Copy every entry word for word, but skip the pictures.

Segment Open

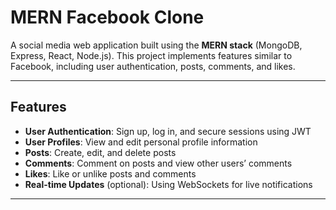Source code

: # MERN Facebook Clone

A social media web application built using the **MERN stack** (MongoDB, Express, React, Node.js). This project implements features similar to Facebook, including user authentication, posts, comments, and likes.

---

## Features
- **User Authentication**: Sign up, log in, and secure sessions using JWT  
- **User Profiles**: View and edit personal profile information  
- **Posts**: Create, edit, and delete posts  
- **Comments**: Comment on posts and view other users’ comments  
- **Likes**: Like or unlike posts and comments  
- **Real-time Updates** (optional): Using WebSockets for live notifications  

---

Segment Closed

» RESPONSE TO THE TASK
Source code

: # MERN Facebook Clone

A social media web application built using the **MERN stack** (MongoDB, Express, React, Node.js). This project implements features similar to Facebook, including user authentication, posts, comments, and likes.

---

## Features
- **User Authentication**: Sign up, log in, and secure sessions using JWT  
- **User Profiles**: View and edit personal profile information  
- **Posts**: Create, edit, and delete posts  
- **Comments**: Comment on posts and view other users’ comments  
- **Likes**: Like or unlike posts and comments  
- **Real-time Updates** (optional): Using WebSockets for live notifications  

---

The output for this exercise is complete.